**The task**
I need the number of lines in the listing below that include the string "OtherTok", and only that number.

- - - -

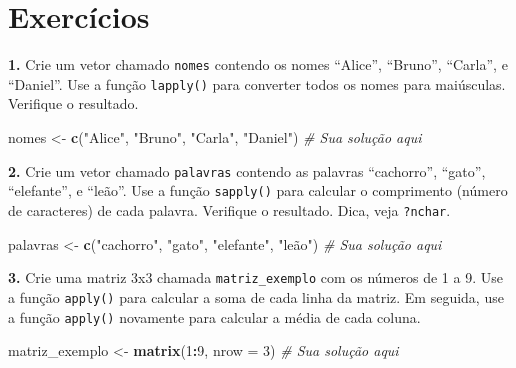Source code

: \documentclass[
]{book}
\newenvironment{Shaded}{\begin{snugshade}}{\end{snugshade}}
\newcommand{\AttributeTok}[1]{\textcolor[rgb]{0.13,0.29,0.53}{#1}}
\newcommand{\CommentTok}[1]{\textcolor[rgb]{0.56,0.35,0.01}{\textit{#1}}}
\newcommand{\DecValTok}[1]{\textcolor[rgb]{0.00,0.00,0.81}{#1}}
\newcommand{\DocumentationTok}[1]{\textcolor[rgb]{0.56,0.35,0.01}{\textbf{\textit{#1}}}}
\newcommand{\FunctionTok}[1]{\textcolor[rgb]{0.13,0.29,0.53}{\textbf{#1}}}
\newcommand{\NormalTok}[1]{#1}
\newcommand{\OtherTok}[1]{\textcolor[rgb]{0.56,0.35,0.01}{#1}}
\newcommand{\SpecialCharTok}[1]{\textcolor[rgb]{0.81,0.36,0.00}{\textbf{#1}}}
\newcommand{\StringTok}[1]{\textcolor[rgb]{0.31,0.60,0.02}{#1}}
\begin{document}
\begin{Shaded}
\end{Shaded}

\section{Exercícios}\label{exercuxedcios-13}

\textbf{1.} Crie um vetor chamado \texttt{nomes} contendo os nomes ``Alice'', ``Bruno'',
``Carla'', e ``Daniel''. Use a função \texttt{lapply()} para converter todos os
nomes para maiúsculas. Verifique o resultado.

\begin{Shaded}
\begin{Highlighting}[]
\NormalTok{nomes }\OtherTok{\textless{}{-}} \FunctionTok{c}\NormalTok{(}\StringTok{"Alice"}\NormalTok{, }\StringTok{"Bruno"}\NormalTok{, }\StringTok{"Carla"}\NormalTok{, }\StringTok{"Daniel"}\NormalTok{)}
\CommentTok{\# Sua solução aqui}
\end{Highlighting}
\end{Shaded}

\textbf{2.} Crie um vetor chamado \texttt{palavras} contendo as palavras ``cachorro'',
``gato'', ``elefante'', e ``leão''. Use a função \texttt{sapply()} para calcular o
comprimento (número de caracteres) de cada palavra. Verifique o
resultado. Dica, veja \texttt{?nchar}.

\begin{Shaded}
\begin{Highlighting}[]
\NormalTok{palavras }\OtherTok{\textless{}{-}} \FunctionTok{c}\NormalTok{(}\StringTok{"cachorro"}\NormalTok{, }\StringTok{"gato"}\NormalTok{, }\StringTok{"elefante"}\NormalTok{, }\StringTok{"leão"}\NormalTok{)}
\CommentTok{\# Sua solução aqui}
\end{Highlighting}
\end{Shaded}

\textbf{3.} Crie uma matriz 3x3 chamada \texttt{matriz\_exemplo} com os números de 1
a 9. Use a função \texttt{apply()} para calcular a soma de cada linha da
matriz. Em seguida, use a função \texttt{apply()} novamente para calcular a
média de cada coluna.

\begin{Shaded}
\begin{Highlighting}[]
\NormalTok{matriz\_exemplo }\OtherTok{\textless{}{-}} \FunctionTok{matrix}\NormalTok{(}\DecValTok{1}\SpecialCharTok{:}\DecValTok{9}\NormalTok{, }\AttributeTok{nrow =} \DecValTok{3}\NormalTok{)}
\CommentTok{\# Sua solução aqui}
\end{Highlighting}
\end{Shaded}
\end{document}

- - - -

**Exercise answer**
4